„Himmel auf Erden“

Volksschauspiele-Geschäftsführerin Silvia Wechselberger, Obmann Markus Völlenklee und Bürgermeister Christian Härting freuen sich auf den baldigen Start der Volksschauspiele. RS-Foto: Agnes Dorn

Diese Woche starten die „Tiroler Volksschauspiele Telfs“ in die Spielsaison

„Eigenartigerweise ergibt sich immer ein roter Faden und heuer ist der eben ‚Himmel auf Erden’“, erklärt Markus Völlenklee, Obmann der Tiroler Volksschauspiele, die heurige Überschrift, die die drei großen Stücke des Telfer Kulturfestivals zusammenfasst. Daneben darf sich der Theaterfreund heuer wieder auf den Auftritt von Felix Mitterer als „Affe Rotpeter“ und ein vielfältiges Rahmenprogramm freuen.

Mit dem „charmantesten Wolpertinger der Theatergeschichte, einer Mischung aus Komödie und Mysterienspiel – dem bekannten Brandner Kaspar von Franz von Kobell und Kurt Wilhelm, werden die heurigen Tiroler Volksschauspiele im Zirkuszelt am Thöni-Festplatz eröffnet. Markus Völlenklee, der sich auch für die Regie des Stücks verantwortlich zeigt, gibt den Tod, den Boandlkramer, der den Brandner Kaspar (Alfred Kleinheinz) gerne vor das Jüngste Gericht bringen will. Doch der will nicht so recht und so beginnt das zumindest für die Zuschauer lustvolle Spiel um Leben oder Tod. Die Bühne, die sich heuer im Zirkuszelt den Besuchern öffnet, besteht passenderweise aus Erde und Himmel und genügt sich selbst dank schlichter Requisiten. Premiere des Brandner Kaspars ist am 22. Juli um 20 Uhr. Neben diesem Klassiker unter den Volksstücken darf man sich heuer auf eher harte Kost freuen: „Hamlet ist tot. Keine Schwerkraft“ von Ewald Palmetshofer verspricht eine Inszenierung zu werden, die in die existenzialistischen Abgründe mehrerer Gestalten führt. Mit Klaus Rohrmoser, Ute Heidorn oder Johannes Gabl finden sich bekannte Darsteller der Volksschauspiele auf der Bühne des Großen Rathaussaals zusammen, um sich der Frage der Perspektivlosigkeit des eigenen Lebens und des leeren Himmels zu stellen. Das von Susi Weber inszenierte Stück ist vom 28. Juli bis Ende August zu sehen.

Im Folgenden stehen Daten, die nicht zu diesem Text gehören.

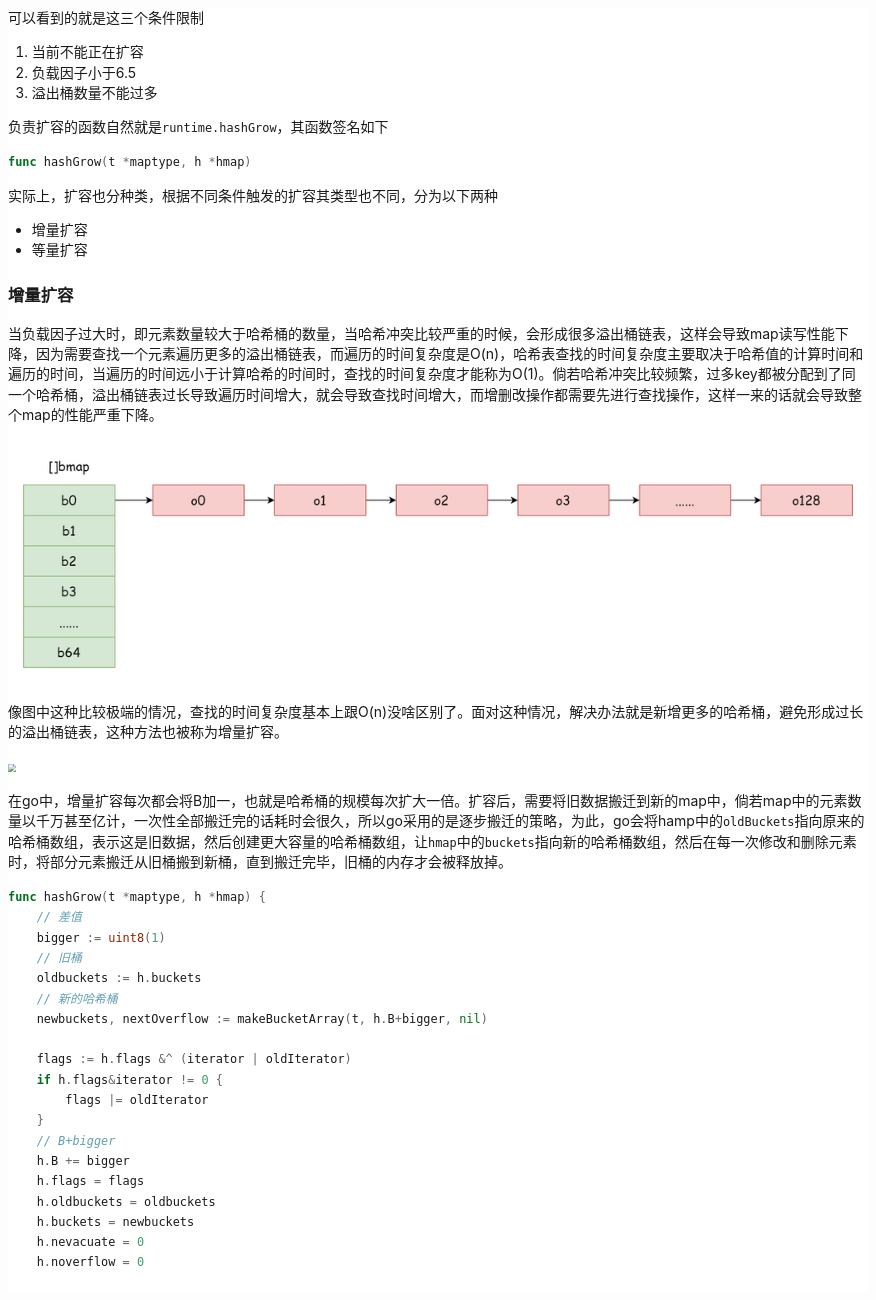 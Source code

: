 可以看到的就是这三个条件限制

1. 当前不能正在扩容
2. 负载因子小于6.5
3. 溢出桶数量不能过多

负责扩容的函数自然就是`runtime.hashGrow`，其函数签名如下

```go
func hashGrow(t *maptype, h *hmap)
```

实际上，扩容也分种类，根据不同条件触发的扩容其类型也不同，分为以下两种

- 增量扩容
- 等量扩容



### 增量扩容

当负载因子过大时，即元素数量较大于哈希桶的数量，当哈希冲突比较严重的时候，会形成很多溢出桶链表，这样会导致map读写性能下降，因为需要查找一个元素遍历更多的溢出桶链表，而遍历的时间复杂度是O(n)，哈希表查找的时间复杂度主要取决于哈希值的计算时间和遍历的时间，当遍历的时间远小于计算哈希的时间时，查找的时间复杂度才能称为O(1)。倘若哈希冲突比较频繁，过多key都被分配到了同一个哈希桶，溢出桶链表过长导致遍历时间增大，就会导致查找时间增大，而增删改操作都需要先进行查找操作，这样一来的话就会导致整个map的性能严重下降。

![](/images/essential/impl_map_1.png)

像图中这种比较极端的情况，查找的时间复杂度基本上跟O(n)没啥区别了。面对这种情况，解决办法就是新增更多的哈希桶，避免形成过长的溢出桶链表，这种方法也被称为增量扩容。

<img src="https://public-1308755698.cos.ap-chongqing.myqcloud.com//img/202310080936033.png" style="zoom:50%;" />

在go中，增量扩容每次都会将B加一，也就是哈希桶的规模每次扩大一倍。扩容后，需要将旧数据搬迁到新的map中，倘若map中的元素数量以千万甚至亿计，一次性全部搬迁完的话耗时会很久，所以go采用的是逐步搬迁的策略，为此，go会将hamp中的`oldBuckets`指向原来的哈希桶数组，表示这是旧数据，然后创建更大容量的哈希桶数组，让`hmap`中的`buckets`指向新的哈希桶数组，然后在每一次修改和删除元素时，将部分元素搬迁从旧桶搬到新桶，直到搬迁完毕，旧桶的内存才会被释放掉。

```go
func hashGrow(t *maptype, h *hmap) {
	// 差值
	bigger := uint8(1)
	// 旧桶
	oldbuckets := h.buckets
	// 新的哈希桶
	newbuckets, nextOverflow := makeBucketArray(t, h.B+bigger, nil)

	flags := h.flags &^ (iterator | oldIterator)
	if h.flags&iterator != 0 {
		flags |= oldIterator
	}
	// B+bigger
	h.B += bigger
	h.flags = flags
	h.oldbuckets = oldbuckets
	h.buckets = newbuckets
	h.nevacuate = 0
	h.noverflow = 0
	
```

LAMPEDUSA.  Auch der Kranewitterstadl wird heuer wieder unter den erprobten Händen von Bühnenbildner Karl-Heinz Steck zum Aufführungsort der Tiroler Volksschauspiele: „Lampedusa“ von Anders Lustgarten hat zwei ineinander verschachtelte Monologe zum Inhalt, die laut Völlenklee „die Flüchtlingsproblematik aus den Spurrillen der gängigen Meinung hievt“. Dem Fischer, der inzwischen anstelle lebender Meeresbewohner nur noch menschliche Körper aus dem Wasser zieht und Verachtung für die Hoffnung der Flüchtlinge empfindet, steht eine chinesische Wirtschaftsstudentin gegenüber, die den dem kapitalistischen Traum verfallenen Schuldnern einer Inkassofirma das letzte Geld aus der Tasche zieht. Beide Figuren zeichnen schonungslos das zerstörte Bild eines Paradieses auf Erden, das niemals Wirklichkeit gewesen ist. Doch hinter der Fassade des Scheins lässt Autor Lustgarten Hoffnung aufkommen: „Der große Spiegel mag zerbrochen sein, aber die Scherben reflektieren Licht – richtiges Licht“, verspricht Völlenklee eine nicht ganz der Hoffnungslosigkeit gewidmete Inszenierung. Ab 25. Juli lässt sich in die Welt von Lampedusa eintauchen, Regie führt Thomas Blubacher, für die musikalische Leitung zeichnet sich Jakob Köhle verantwortlich.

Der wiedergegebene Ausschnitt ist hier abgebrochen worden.